Fangen wir mit dem Titel an. „Der Autor und der Lektor“, wie irritierend. Klingt eher nach einem Roman als nach einer Anthologie, schließlich gibt es Autoren und Autorinnen, Lektorinnen und Lektoren. Lektorinnen wahrscheinlich mehr als Lektoren, aber das ist jetzt keine Aussage, auf die ich mich festnageln lassen würde.
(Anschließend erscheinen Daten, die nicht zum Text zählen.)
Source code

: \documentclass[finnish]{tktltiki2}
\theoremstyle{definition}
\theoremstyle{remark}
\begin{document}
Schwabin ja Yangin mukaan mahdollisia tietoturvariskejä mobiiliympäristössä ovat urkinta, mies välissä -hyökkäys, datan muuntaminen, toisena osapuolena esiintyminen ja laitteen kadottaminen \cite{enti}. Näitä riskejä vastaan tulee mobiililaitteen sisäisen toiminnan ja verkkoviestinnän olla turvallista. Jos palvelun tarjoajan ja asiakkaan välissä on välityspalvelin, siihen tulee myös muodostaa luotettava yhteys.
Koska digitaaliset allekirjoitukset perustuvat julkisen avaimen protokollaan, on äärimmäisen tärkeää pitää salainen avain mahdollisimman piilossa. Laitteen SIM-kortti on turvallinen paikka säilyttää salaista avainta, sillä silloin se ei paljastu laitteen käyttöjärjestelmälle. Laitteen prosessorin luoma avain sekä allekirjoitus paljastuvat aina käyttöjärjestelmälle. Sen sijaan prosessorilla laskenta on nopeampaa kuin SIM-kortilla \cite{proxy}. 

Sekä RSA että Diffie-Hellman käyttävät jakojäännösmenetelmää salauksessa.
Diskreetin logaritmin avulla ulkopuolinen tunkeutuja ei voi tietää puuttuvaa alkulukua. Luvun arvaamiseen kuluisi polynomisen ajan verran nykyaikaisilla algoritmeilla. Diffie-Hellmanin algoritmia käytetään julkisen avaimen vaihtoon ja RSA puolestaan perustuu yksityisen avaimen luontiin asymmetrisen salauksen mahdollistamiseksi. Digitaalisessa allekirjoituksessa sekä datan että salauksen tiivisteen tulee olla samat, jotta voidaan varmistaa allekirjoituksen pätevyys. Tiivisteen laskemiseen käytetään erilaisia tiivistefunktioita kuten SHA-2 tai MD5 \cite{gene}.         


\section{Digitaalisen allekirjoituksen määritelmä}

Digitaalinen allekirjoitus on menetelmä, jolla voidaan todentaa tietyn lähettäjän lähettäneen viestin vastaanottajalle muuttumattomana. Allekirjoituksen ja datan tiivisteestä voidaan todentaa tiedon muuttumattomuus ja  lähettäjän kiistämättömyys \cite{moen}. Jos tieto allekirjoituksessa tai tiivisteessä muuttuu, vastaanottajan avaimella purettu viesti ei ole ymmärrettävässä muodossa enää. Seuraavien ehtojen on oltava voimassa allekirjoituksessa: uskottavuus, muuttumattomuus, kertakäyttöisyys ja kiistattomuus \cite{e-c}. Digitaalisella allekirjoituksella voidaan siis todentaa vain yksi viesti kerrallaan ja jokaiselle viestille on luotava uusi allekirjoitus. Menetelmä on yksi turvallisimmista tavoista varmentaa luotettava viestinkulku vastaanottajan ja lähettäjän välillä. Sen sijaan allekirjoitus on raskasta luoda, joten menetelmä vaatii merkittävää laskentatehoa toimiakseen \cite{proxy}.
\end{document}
Das Buch ist 2010 im Wallstein Verlag erschienen. 2011 muss ein gutes Jahr für diesen Verlag sein, denn zum einen feiert er das 25. Jahr seines Bestehens und zum andern wurde die Wallstein-Autorin Maja Haderlap für ihren Roman „Engel des Vergessens“ in Klagenfurt mit dem Ingeborg-Bachmann-Preis ausgezeichnet, was den Verkaufszahlen mit Sicherheit nicht abträglich ist.
Ich habe dieses Buch schon eine ganze Weile bei mir herumliegen, und zwar nicht, weil ich keine Zeit zum Lesen gehabt hätte. Es war erst etwas sperrig, dieses weiße Büchlein mit seinen 207 Seiten, das sich eigentlich ziemlich schnell lesen ließe, wenn es nicht so – viel wäre. Ja, viel, ein besseres Wort fällt mir dafür nicht ein. Die Texte von vierunddreißig Autoren und elf Autorinnen sind in diesem Buch versammelt, in Prosa oder Lyrik haben sie über ihre Arbeit oder ihr Verhältnis zu ihrem Lektor geschrieben.
Was mir fehlte, war eine Übersicht am Ende des Buches, in der alle Autorinnen und Autoren kurz vorgestellt werden, mit einigen biographischen Daten und ihren Werken. Ja, ein Martin Walser ist bekannt, eine Friederike Mayröcker auch, aber bei etlichen wusste zumindest ich nicht, um wen es geht. Muss ich also recherchieren, wider die Bequemlichkeit!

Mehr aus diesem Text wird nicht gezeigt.